*** Extracted data

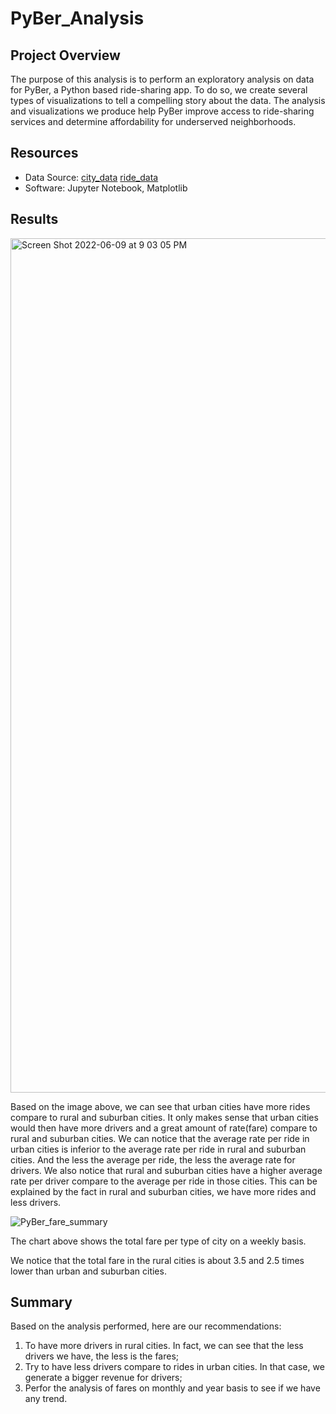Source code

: # PyBer_Analysis

## Project Overview
The purpose of this analysis is to perform an exploratory analysis on data for PyBer, a Python based ride-sharing app. To do so, we create several types of visualizations to tell a compelling story about the data. The analysis and visualizations we produce help PyBer improve access to ride-sharing services and determine affordability for underserved neighborhoods. 
## Resources
- Data Source: [city_data](Resources/city_data.csv) [ride_data](Resources/ride_data.csv)
- Software: Jupyter Notebook, Matplotlib

## Results

<img width="1367" alt="Screen Shot 2022-06-09 at 9 03 05 PM" src="https://user-images.githubusercontent.com/77806210/172982141-9003c1ce-ee31-4ce3-844d-0416eacd0d9d.png">

Based on the image above, we can see that urban cities have more rides compare to rural and suburban cities. It only makes sense that urban cities would then have more drivers and a great amount of rate(fare) compare to rural and suburban cities. We can notice that the average rate per ride in urban cities is inferior to the average rate per ride in rural and suburban cities. And the less the average per ride, the less the average rate for drivers.
We also notice that rural and suburban cities have a higher average rate per driver compare to the average per ride in those cities. This can be explained by the fact in rural and suburban cities, we have more rides and less drivers.

![PyBer_fare_summary](https://user-images.githubusercontent.com/77806210/172983908-a3a42f50-3517-4779-9a25-fec8a5f8d5e4.png)

The chart above shows the total fare per type of city on a weekly basis.

We notice that the total fare  in the rural cities is about 3.5 and 2.5 times lower than urban and suburban cities.

## Summary

Based on the analysis performed, here are our recommendations:

1. To have more drivers in rural cities. In fact, we can see that the less drivers we have, the less is the fares;
2. Try to have less drivers compare to rides in urban cities. In that case, we generate a bigger revenue for drivers;
3. Perfor the analysis of fares on monthly and year basis to see if we have any trend.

******

Exercise directions ->
Search the data above for the string "githubusercontent". Report every line where it is found.

Answer for this exercise ->
<img width="1367" alt="Screen Shot 2022-06-09 at 9 03 05 PM" src="https://user-images.githubusercontent.com/77806210/172982141-9003c1ce-ee31-4ce3-844d-0416eacd0d9d.png">
![PyBer_fare_summary](https://user-images.githubusercontent.com/77806210/172983908-a3a42f50-3517-4779-9a25-fec8a5f8d5e4.png)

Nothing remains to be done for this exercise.